OPINIÓN Danzihablar | Lorenzo Shelley


¿Qué es el mundo interior del hombre si no un baile consigo mismo? Una danza que fluye sin mayor problema, ya que cada persona decide el ritmo, el contenido, el grado de protagonismo de cada personaje (cuando llega a haber un otro, usualmente servirá solo como proyección de uno mismo o como facilitador del monólogo) y demás detalles de su discurrir interno. Los ojos del observador externo novato confunden al específico con papel tapiz, con un autómata que solo está suspendido o solo piensa en sencilleces. Más aún cuando él mismo está maquinando, en su propio baile personal ¡Alá sabe qué cosas!
        Dicho esto, no debería sorprendernos que el acto de conversar esté lleno de malentendidos que a veces alejan a personas que no tienen mayor conflicto que la disparidad musical. ¿Por qué nos atrevemos a darle la espalda a individuos por una supuesta falta de “química”, cuando la sintonización entre personas es un asunto de perseverancia y de comprensión del ayer y el mañana del otro?
        Jean Piaget decía que el lenguaje de los niños es egocéntrico, que está estructurado en monólogos y no tiene mucha consideración con los demás, tanto por carecer de bondades comunicacionales como por no dejar lugar para que el escucha se convierta en emisor. O Piaget fue demasiado optimista al vaticinar que con la adultez el lenguaje humano puede convertirse en terreno de entendimiento o que actualmente pocos llegan a esa adultez pese a coleccionar cada vez más trazos en su rostro.
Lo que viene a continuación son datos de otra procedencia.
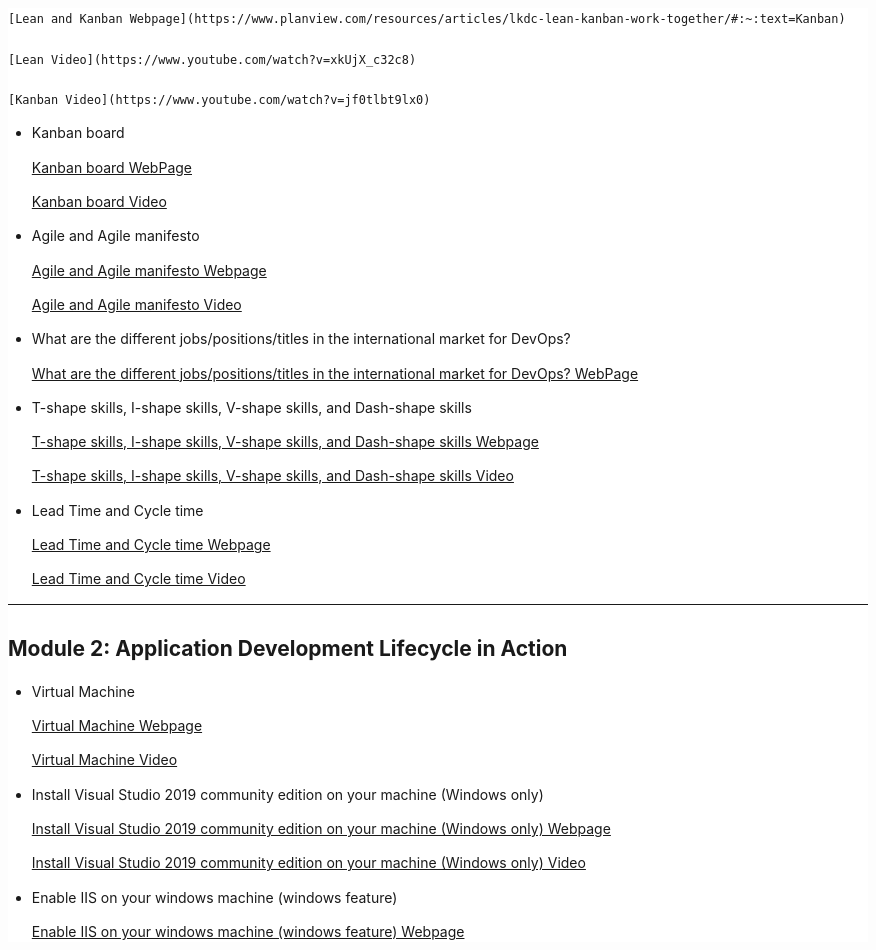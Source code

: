     [Lean and Kanban Webpage](https://www.planview.com/resources/articles/lkdc-lean-kanban-work-together/#:~:text=Kanban)

    [Lean Video](https://www.youtube.com/watch?v=xkUjX_c32c8)

    [Kanban Video](https://www.youtube.com/watch?v=jf0tlbt9lx0)

- Kanban board

    [Kanban board WebPage](https://www.atlassian.com/agile/kanban/boards#:~:text=A)

    [Kanban board Video](https://www.youtube.com/watch?v=Bcid33tgq8A)

- Agile and Agile manifesto

    [Agile and Agile manifesto Webpage](https://airfocus.com/glossary/what-is-agile-manifesto/#:~:text=The)

    [Agile and Agile manifesto Video](https://www.youtube.com/watch?v=Z9QbYZh1YXY)

- What are the different jobs/positions/titles in the international market for DevOps?

    [What are the different jobs/positions/titles in the international market for DevOps? WebPage](https://www.contractrecruiter.com/list-devops-titles-roles/)

- T-shape skills, I-shape skills, V-shape skills, and Dash-shape skills

    [T-shape skills, I-shape skills, V-shape skills, and Dash-shape skills Webpage](https://collegeinfogeek.com/become-t-shaped-person/)

    [T-shape skills, I-shape skills, V-shape skills, and Dash-shape skills Video](https://www.youtube.com/watch?v=sJUP4utv3aU)

- Lead Time and Cycle time

    [Lead Time and Cycle time Webpage](https://www.plutora.com/blog/lead-time-vs-cycle-time-whats-the-difference)

    [Lead Time and Cycle time Video](https://www.youtube.com/watch?v=7rlfaolUsgo)

<hr>

## Module 2: Application Development Lifecycle in Action 

- Virtual Machine

    [Virtual Machine Webpage](https://www.howtogeek.com/196060/beginner-geek-how-to-create-and-use-virtual-machines/)

    [Virtual Machine Video](https://www.youtube.com/watch?v=2v_3f_jjLL4&t=44s)

- Install Visual Studio 2019 community edition on your machine (Windows only)

    [Install Visual Studio 2019 community edition on your machine (Windows only) Webpage](https://codewithmukesh.com/blog/install-visual-studio-2019-community/)

    [Install Visual Studio 2019 community edition on your machine (Windows only) Video](https://www.youtube.com/watch?v=l6Axw8pAWv0)

- Enable IIS on your windows machine (windows feature)

    [Enable IIS on your windows machine (windows feature) Webpage](https://enterprise.arcgis.com/en/web-adaptor/latest/install/iis/enable-iis-10-components-server.htm)

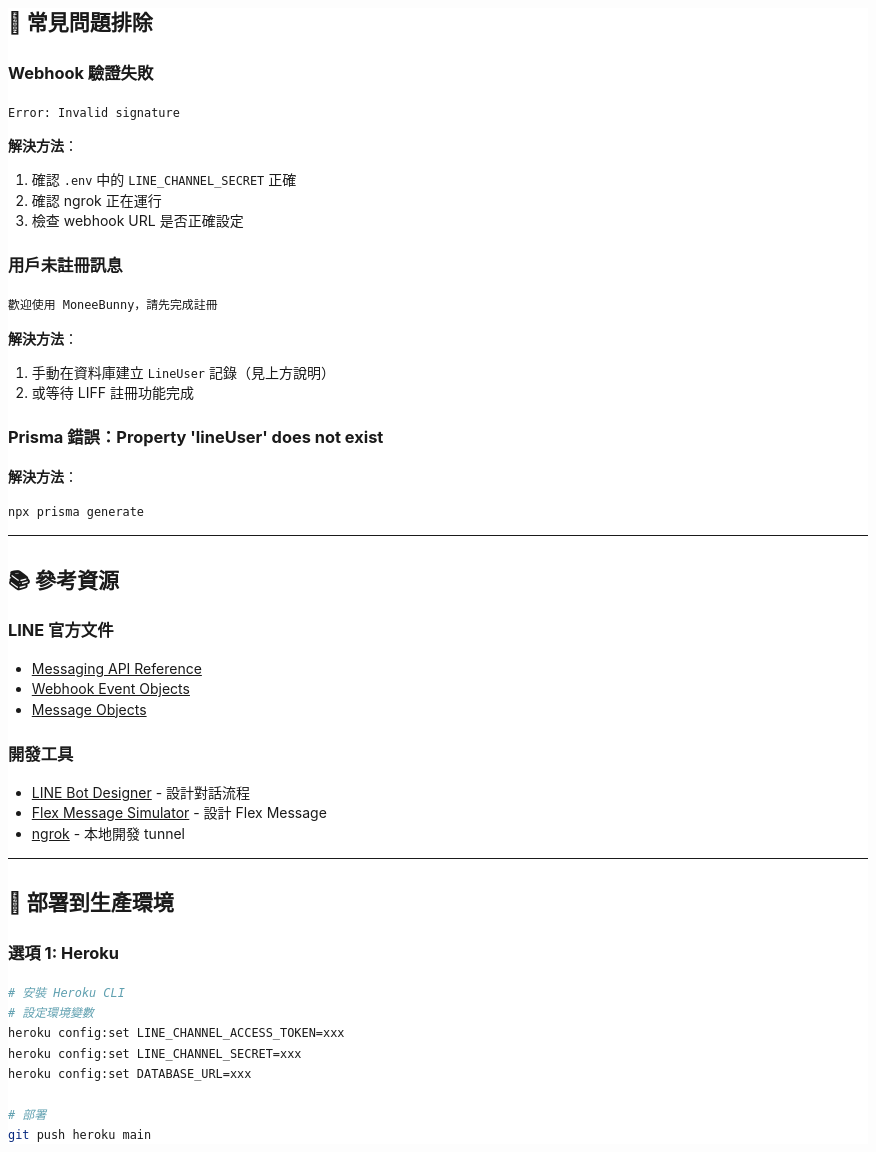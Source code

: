 
## 🐛 常見問題排除

### Webhook 驗證失敗
```
Error: Invalid signature
```
**解決方法**：
1. 確認 `.env` 中的 `LINE_CHANNEL_SECRET` 正確
2. 確認 ngrok 正在運行
3. 檢查 webhook URL 是否正確設定

### 用戶未註冊訊息
```
歡迎使用 MoneeBunny，請先完成註冊
```
**解決方法**：
1. 手動在資料庫建立 `LineUser` 記錄（見上方說明）
2. 或等待 LIFF 註冊功能完成

### Prisma 錯誤：Property 'lineUser' does not exist
**解決方法**：
```bash
npx prisma generate
```

---

## 📚 參考資源

### LINE 官方文件
- [Messaging API Reference](https://developers.line.biz/en/reference/messaging-api/)
- [Webhook Event Objects](https://developers.line.biz/en/reference/messaging-api/#webhook-event-objects)
- [Message Objects](https://developers.line.biz/en/reference/messaging-api/#message-objects)

### 開發工具
- [LINE Bot Designer](https://developers.line.biz/en/services/bot-designer/) - 設計對話流程
- [Flex Message Simulator](https://developers.line.biz/flex-simulator/) - 設計 Flex Message
- [ngrok](https://ngrok.com) - 本地開發 tunnel

---

## 🚀 部署到生產環境

### 選項 1: Heroku
```bash
# 安裝 Heroku CLI
# 設定環境變數
heroku config:set LINE_CHANNEL_ACCESS_TOKEN=xxx
heroku config:set LINE_CHANNEL_SECRET=xxx
heroku config:set DATABASE_URL=xxx

# 部署
git push heroku main
```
        No es el objetivo de este escrito determinar si actualmente somos más egoístas y/o nos volcamos más hacia el interior que hacia el exterior, no obstante, la empedrada transición de la danza mental individual, de mando único, a la coreografía conversacional de dirección compartida, puede, al menos en parte, explicar tanto la popular interpretación de la falta de “química” como los a veces disfrutables y muchas veces aborrecibles monólogos ajenos. Lo que está detrás de estos fenómenos cotidianos es la banalización del diálogo. El diálogo es un atrevimiento a retar el reinado del silencio animal, es un acto de valor en la misma medida en que lo es compartir piezas musicales, cuadros u otras consolidaciones de la psique. Infinitas veces hemos retado al silencio e infinitas veces hemos perdido, tal vez por eso ahora el diálogo es más una pseudo-obligación cotidiana y menos el instrumento que sostuvo, sostiene y sostendrá a la especie humana. Por eso, cuando el juego de pausas, prolongaciones y tonos de cierta persona no va con nuestros gustos particulares, en vez de ver un genuino intento de supervivencia, la etérea cortina de la rutina nos hace ver una nimiedad sin mayor alcance que podemos desechar, excusándonos, de paso, en un toquecito de ciencia dura.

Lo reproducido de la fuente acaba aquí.